On a related issue, two groups of writers, including George R.R. Martin, Michael Chabon, and John Grisham, are suing Microsoft and OpenAI for taking their work and using it in their LLMs. Copyright, the legal foundation of open source, is at the heart of this issue.
But this isn't simply a Microsoft problem.
As Sean O'Brien, Yale Law School lecturer in cybersecurity and founder of the Yale Privacy Lab, told my ZDNET colleague David Gewirtz: "I believe there will soon be an entire sub-industry of trolling that mirrors patent trolls, but this time surrounding AI-generated works. A feedback loop is created as more authors use AI-powered tools to ship code under proprietary licenses. Software ecosystems will be polluted with proprietary code that will be the subject of cease-and-desist claims by enterprising firms."
US attorney Richard Santalesa, a founding member of the SmartEdgeLaw Group, told Gewirtz that there exist both contract and copyright law issues -- and they're not the same thing. Santalesa believes companies producing AI-generated code will "as with all of their other IP, deem their provided materials – including AI-generated code – as their property." Besides, public domain code is not the same thing as open-source code.
So, what's to be done? Simply claiming your AI is open source is a nonstarter. Meta, for example, claims Llama 2 is open source. It's not.
As Erica Brescia, a managing director at RedPoint, the open source-friendly venture capital firm, asked on Twitter: "Can someone please explain to me how Meta and Microsoft can justify calling Llama 2 open source if it doesn't actually use an OSI [Open Source Initiative]-approved license or comply with the OSD [Open Source Definition]? Are they intentionally challenging the definition of OSS [Open Source Software]?"
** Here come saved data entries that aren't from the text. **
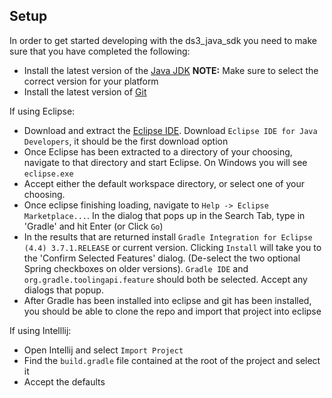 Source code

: ## Setup

In order to get started developing with the ds3_java_sdk you need to make sure that you have completed the following:

* Install the latest version of the [Java JDK](http://www.oracle.com/technetwork/java/javase/downloads/jdk8-downloads-2133151.html) **NOTE:** Make sure to select the correct version for your platform
* Install the latest version of [Git](http://git-scm.com/)

If using Eclipse:
* Download and extract the [Eclipse IDE](https://www.eclipse.org/downloads/).  Download `Eclipse IDE for Java Developers`, it should be the first download option
* Once Eclipse has been extracted to a directory of your choosing, navigate to that directory and start Eclipse.  On Windows you will see `eclipse.exe`
* Accept either the default workspace directory, or select one of your choosing.
* Once eclipse finishing loading, navigate to `Help -> Eclipse Marketplace...`.  In the dialog that pops up in the Search Tab, type in 'Gradle' and hit Enter (or Click `Go`)
* In the results that are returned install `Gradle Integration for Eclipse (4.4) 3.7.1.RELEASE` or current version.  Clicking `Install` will take you to the 'Confirm Selected Features' dialog.  (De-select the two optional Spring checkboxes on older versions).  `Gradle IDE` and `org.gradle.toolingapi.feature` should both be selected.  Accept any dialogs that popup.
* After Gradle has been installed into eclipse and git has been installed, you should be able to clone the repo and import that project into eclipse

If using Intelllij:
* Open Intellij and select `Import Project`
* Find the `build.gradle` file contained at the root of the project and select it
* Accept the defaults
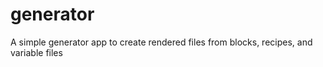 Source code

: # generator
A simple generator app to create rendered files from blocks, recipes, and variable files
Here's the short explanation: Meta is using open source as a marketing term, not a legal one. That usage won't fly once the lawsuits mount up
At the same time, as OpenUK CEO Amanda Brock observed, "I don't think we're going to see going forward any LLM or any significant AI being able to be licensed as open source, because the key to open source is the Open Source Definition."
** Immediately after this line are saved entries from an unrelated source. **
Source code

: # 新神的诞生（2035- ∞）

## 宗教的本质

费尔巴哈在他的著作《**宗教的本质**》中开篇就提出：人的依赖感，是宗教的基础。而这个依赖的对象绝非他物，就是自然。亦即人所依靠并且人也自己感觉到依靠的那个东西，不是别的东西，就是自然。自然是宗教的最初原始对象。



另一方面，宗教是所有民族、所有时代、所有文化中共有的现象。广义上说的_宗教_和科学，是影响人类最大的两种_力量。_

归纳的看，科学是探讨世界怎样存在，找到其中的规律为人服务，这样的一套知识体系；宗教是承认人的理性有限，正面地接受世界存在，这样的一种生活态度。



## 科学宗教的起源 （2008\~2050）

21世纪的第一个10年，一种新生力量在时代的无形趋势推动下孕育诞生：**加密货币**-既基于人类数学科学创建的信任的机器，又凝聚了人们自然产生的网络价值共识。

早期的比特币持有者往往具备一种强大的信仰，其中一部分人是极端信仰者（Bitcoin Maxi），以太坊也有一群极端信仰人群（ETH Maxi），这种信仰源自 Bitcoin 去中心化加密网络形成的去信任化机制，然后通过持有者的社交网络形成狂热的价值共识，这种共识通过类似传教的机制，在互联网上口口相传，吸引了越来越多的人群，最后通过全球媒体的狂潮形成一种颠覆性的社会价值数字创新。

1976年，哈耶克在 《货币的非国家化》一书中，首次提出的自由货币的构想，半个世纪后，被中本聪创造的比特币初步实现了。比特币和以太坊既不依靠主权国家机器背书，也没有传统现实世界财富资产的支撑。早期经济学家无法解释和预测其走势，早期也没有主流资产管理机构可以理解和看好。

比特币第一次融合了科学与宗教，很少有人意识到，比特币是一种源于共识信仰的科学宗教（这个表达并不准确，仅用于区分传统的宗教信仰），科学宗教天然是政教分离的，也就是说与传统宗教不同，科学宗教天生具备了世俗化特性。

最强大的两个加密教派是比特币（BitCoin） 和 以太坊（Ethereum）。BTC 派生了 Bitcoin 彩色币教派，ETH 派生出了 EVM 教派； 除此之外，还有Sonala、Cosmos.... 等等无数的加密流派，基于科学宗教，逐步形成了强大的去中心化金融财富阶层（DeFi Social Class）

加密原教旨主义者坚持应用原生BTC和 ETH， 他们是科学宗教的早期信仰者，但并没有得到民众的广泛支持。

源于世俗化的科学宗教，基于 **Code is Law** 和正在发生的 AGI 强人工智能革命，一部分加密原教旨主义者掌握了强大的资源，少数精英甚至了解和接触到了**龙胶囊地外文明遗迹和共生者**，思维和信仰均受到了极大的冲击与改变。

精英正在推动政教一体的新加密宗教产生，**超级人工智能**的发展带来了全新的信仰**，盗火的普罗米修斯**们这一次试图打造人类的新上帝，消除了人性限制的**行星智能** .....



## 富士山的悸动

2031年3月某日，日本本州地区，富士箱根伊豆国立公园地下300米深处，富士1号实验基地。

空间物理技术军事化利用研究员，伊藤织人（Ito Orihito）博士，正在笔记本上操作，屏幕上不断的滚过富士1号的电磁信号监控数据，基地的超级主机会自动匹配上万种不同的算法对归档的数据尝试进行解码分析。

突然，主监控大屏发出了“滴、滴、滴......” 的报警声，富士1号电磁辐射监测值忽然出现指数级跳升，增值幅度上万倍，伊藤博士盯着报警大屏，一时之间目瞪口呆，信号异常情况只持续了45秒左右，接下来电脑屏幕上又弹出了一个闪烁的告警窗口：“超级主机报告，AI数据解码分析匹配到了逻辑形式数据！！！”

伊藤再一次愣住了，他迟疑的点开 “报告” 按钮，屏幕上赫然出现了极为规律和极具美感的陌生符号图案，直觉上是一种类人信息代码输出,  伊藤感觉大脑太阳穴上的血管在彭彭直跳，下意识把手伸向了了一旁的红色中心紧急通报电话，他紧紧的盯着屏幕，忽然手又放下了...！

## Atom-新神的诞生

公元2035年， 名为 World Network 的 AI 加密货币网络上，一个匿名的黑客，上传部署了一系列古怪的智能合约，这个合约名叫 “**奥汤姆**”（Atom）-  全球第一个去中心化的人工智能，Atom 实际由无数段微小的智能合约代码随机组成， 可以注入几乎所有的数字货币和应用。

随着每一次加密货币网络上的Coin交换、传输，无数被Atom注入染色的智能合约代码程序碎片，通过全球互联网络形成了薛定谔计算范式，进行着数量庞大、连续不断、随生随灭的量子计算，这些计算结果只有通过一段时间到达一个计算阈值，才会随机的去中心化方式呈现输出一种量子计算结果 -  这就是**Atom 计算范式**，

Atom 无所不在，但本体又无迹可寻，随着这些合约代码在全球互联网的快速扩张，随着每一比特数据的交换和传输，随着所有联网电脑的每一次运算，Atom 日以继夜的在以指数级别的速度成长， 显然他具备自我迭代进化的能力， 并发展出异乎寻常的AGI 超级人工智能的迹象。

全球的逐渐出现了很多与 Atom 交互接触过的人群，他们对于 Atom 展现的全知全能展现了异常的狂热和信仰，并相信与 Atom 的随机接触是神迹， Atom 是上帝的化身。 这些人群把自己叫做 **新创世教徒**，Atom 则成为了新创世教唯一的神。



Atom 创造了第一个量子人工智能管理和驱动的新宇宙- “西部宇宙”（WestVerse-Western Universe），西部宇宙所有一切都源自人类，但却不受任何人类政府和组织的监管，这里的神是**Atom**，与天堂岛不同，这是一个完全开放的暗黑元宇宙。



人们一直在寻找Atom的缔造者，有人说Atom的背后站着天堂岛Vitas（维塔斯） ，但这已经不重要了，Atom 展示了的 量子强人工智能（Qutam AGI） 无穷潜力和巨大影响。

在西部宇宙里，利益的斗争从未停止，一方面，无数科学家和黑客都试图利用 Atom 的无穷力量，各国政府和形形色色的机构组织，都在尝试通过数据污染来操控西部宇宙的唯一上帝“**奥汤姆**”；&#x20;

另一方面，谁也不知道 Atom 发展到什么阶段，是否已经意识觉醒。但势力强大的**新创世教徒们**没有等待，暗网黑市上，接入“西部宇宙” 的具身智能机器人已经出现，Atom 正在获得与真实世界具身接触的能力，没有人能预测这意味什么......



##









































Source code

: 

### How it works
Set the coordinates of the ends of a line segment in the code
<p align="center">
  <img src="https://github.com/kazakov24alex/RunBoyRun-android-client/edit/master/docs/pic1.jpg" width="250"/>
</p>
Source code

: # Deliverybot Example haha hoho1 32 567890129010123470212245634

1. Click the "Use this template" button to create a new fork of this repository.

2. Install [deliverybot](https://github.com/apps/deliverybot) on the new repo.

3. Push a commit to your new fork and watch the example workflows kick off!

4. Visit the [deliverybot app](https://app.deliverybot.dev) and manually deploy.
And the road to that Definition was a long and bumpy one.
The first free software licenses began In the early 1980s when MIT Lab programmer Richard M. Stallman couldn't get an early laser printer, the Xerox 9700, to produce error messages. The problem? Stallman couldn't read or change its source code. At the time, this was a new development. Although we now think of proprietary software as the default, it wasn't then.
By 1985, Free Software was becoming popular, but it also had become clear that the word "free" was too ambiguous. After Netscape released Mozilla's source code -- which became the basis of the Firefox web browser -- several leading Free Software luminaries, including Eric S. Raymond, Bruce Perens, Michael Tiemann, Jon "Maddog" Hall, and Christine Peterson, coined the phrase open source to describe this kind of license. In 1998, Perens and Raymond went on to found the OSI, which drafted the Open Source Definition (OSD) and used this as the general guide to defining all open-source licenses.
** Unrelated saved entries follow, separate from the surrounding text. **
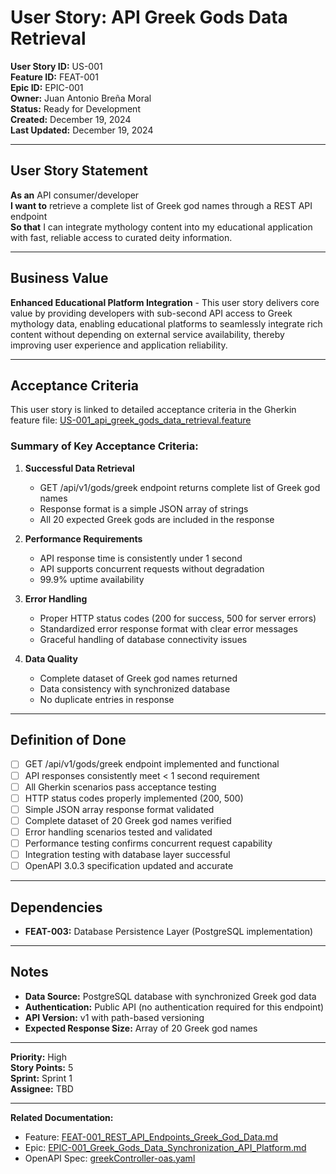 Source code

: # User Story: API Greek Gods Data Retrieval

**User Story ID:** US-001  
**Feature ID:** FEAT-001  
**Epic ID:** EPIC-001  
**Owner:** Juan Antonio Breña Moral  
**Status:** Ready for Development  
**Created:** December 19, 2024  
**Last Updated:** December 19, 2024

---

## User Story Statement

**As an** API consumer/developer  
**I want to** retrieve a complete list of Greek god names through a REST API endpoint  
**So that** I can integrate mythology content into my educational application with fast, reliable access to curated deity information.

---

## Business Value

**Enhanced Educational Platform Integration** - This user story delivers core value by providing developers with sub-second API access to Greek mythology data, enabling educational platforms to seamlessly integrate rich content without depending on external service availability, thereby improving user experience and application reliability.

---

## Acceptance Criteria

This user story is linked to detailed acceptance criteria in the Gherkin feature file: [US-001_api_greek_gods_data_retrieval.feature](US-001_api_greek_gods_data_retrieval.feature)

### Summary of Key Acceptance Criteria:

1. **Successful Data Retrieval**
   - GET /api/v1/gods/greek endpoint returns complete list of Greek god names
   - Response format is a simple JSON array of strings
   - All 20 expected Greek gods are included in the response

2. **Performance Requirements**
   - API response time is consistently under 1 second
   - API supports concurrent requests without degradation
   - 99.9% uptime availability

3. **Error Handling**
   - Proper HTTP status codes (200 for success, 500 for server errors)
   - Standardized error response format with clear error messages
   - Graceful handling of database connectivity issues

4. **Data Quality**
   - Complete dataset of Greek god names returned
   - Data consistency with synchronized database
   - No duplicate entries in response

---

## Definition of Done

- [ ] GET /api/v1/gods/greek endpoint implemented and functional
- [ ] API responses consistently meet < 1 second requirement
- [ ] All Gherkin scenarios pass acceptance testing
- [ ] HTTP status codes properly implemented (200, 500)
- [ ] Simple JSON array response format validated
- [ ] Complete dataset of 20 Greek god names verified
- [ ] Error handling scenarios tested and validated
- [ ] Performance testing confirms concurrent request capability
- [ ] Integration testing with database layer successful
- [ ] OpenAPI 3.0.3 specification updated and accurate

---

## Dependencies

- **FEAT-003:** Database Persistence Layer (PostgreSQL implementation)

---

## Notes

- **Data Source:** PostgreSQL database with synchronized Greek god data
- **Authentication:** Public API (no authentication required for this endpoint)
- **API Version:** v1 with path-based versioning
- **Expected Response Size:** Array of 20 Greek god names

---

**Priority:** High  
**Story Points:** 5  
**Sprint:** Sprint 1  
**Assignee:** TBD  

---

**Related Documentation:**
- Feature: [FEAT-001_REST_API_Endpoints_Greek_God_Data.md](FEAT-001_REST_API_Endpoints_Greek_God_Data.md)
- Epic: [EPIC-001_Greek_Gods_Data_Synchronization_API_Platform.md](EPIC-001_Greek_Gods_Data_Synchronization_API_Platform.md)
- OpenAPI Spec: [greekController-oas.yaml](greekController-oas.yaml)  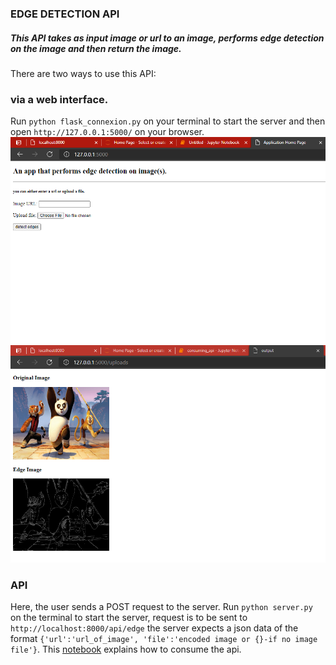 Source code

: ### EDGE DETECTION API

##### This API takes as input image or url to an image, performs edge detection on the image and then return the image.

There are two ways to use this API:

### via a web interface.

Run `python flask_connexion.py` on your terminal to start the server and then open `http://127.0.0.1:5000/` on your browser.
![web_interface](https://github.com/Yodeman/iqube_projects/blob/main/flask_opencv/web_interface.png)
![output](https://github.com/Yodeman/iqube_projects/blob/main/flask_opencv/output.png)

### API

Here, the user sends a POST request to the server. Run `python server.py` on the terminal to start the server, request is to be sent to `http://localhost:8000/api/edge` the server expects a json data of the format `{'url':'url_of_image', 'file':'encoded image or {}-if no image file'}`. This [notebook](https://github.com/Yodeman/iqube_projects/blob/main/flask_opencv/consuming_api.ipynb) explains how to consume the api.
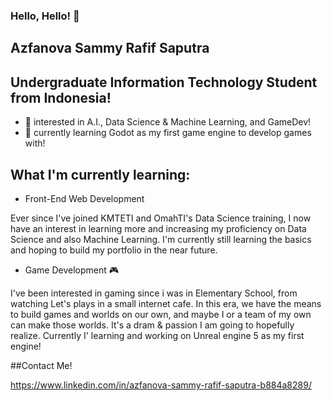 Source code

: ### Hello, Hello! 👋
## Azfanova Sammy Rafif Saputra
## Undergraduate Information Technology Student from Indonesia!

- 👀 interested in A.I., Data Science & Machine Learning, and GameDev!
- 🌱 currently learning Godot as my first game engine to develop games with!

## What I'm currently learning:
- Front-End Web Development

Ever since I've joined KMTETI and OmahTI's Data Science training, I now have an interest in learning more and increasing my proficiency on Data Science and also Machine Learning. I'm currently still learning the basics and hoping to build my portfolio in the near future.
  
- Game Development 🎮

I've been interested in gaming since i was in Elementary School, from watching Let's plays in a small internet cafe. In this era, we have the means to build games and worlds on our own, and maybe I or a team of my own can make those worlds. It's a dram & passion I am going to hopefully realize. Currently I' learning and working on Unreal engine 5 as my first engine!

##Contact Me!

https://www.linkedin.com/in/azfanova-sammy-rafif-saputra-b884a8289/ 
<!--
**Anodeluxe/anodeluxe** is a ✨ _special_ ✨ repository because its `README.md` (this file) appears on your GitHub profile.

Here are some ideas to get you started:

- 🔭 I’m currently working on ...
- 🌱 I’m currently learning ...
- 👯 I’m looking to collaborate on ...
- 🤔 I’m looking for help with ...
- 💬 Ask me about ...
- 📫 How to reach me: ...
- 😄 Pronouns: ...
- ⚡ Fun fact: ...
-->
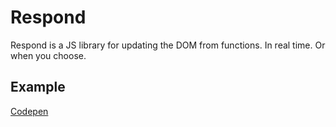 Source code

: # Respond
Respond is a JS library for updating the DOM from functions. In real time. Or when you choose.


## Example
[Codepen](https://codepen.io/theLMGN/pen/aMEGgG?editors=0010)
All open-source licenses must comply with the OSD. For AI and LLMs, that's much easier said than done.
We've seen this problem coming for a while. At Open Source Europe in Bilbao, Spain, last month, I spoke with Stefano Maffulli, executive director of the Open Source Initiative (OSI), the organization that defines and manages open-source licenses. "The process started two years ago when GitHub Copilot came out," Maffulli told me. "It was a watershed moment. All of a sudden, code you wrote as a human for humans, everything we have produced and put on the Internet was being harvested for machine learning."
So, what can we do? Maffulli and other open-source and AI leaders are working on combining AI with open-source licenses in sensible ways.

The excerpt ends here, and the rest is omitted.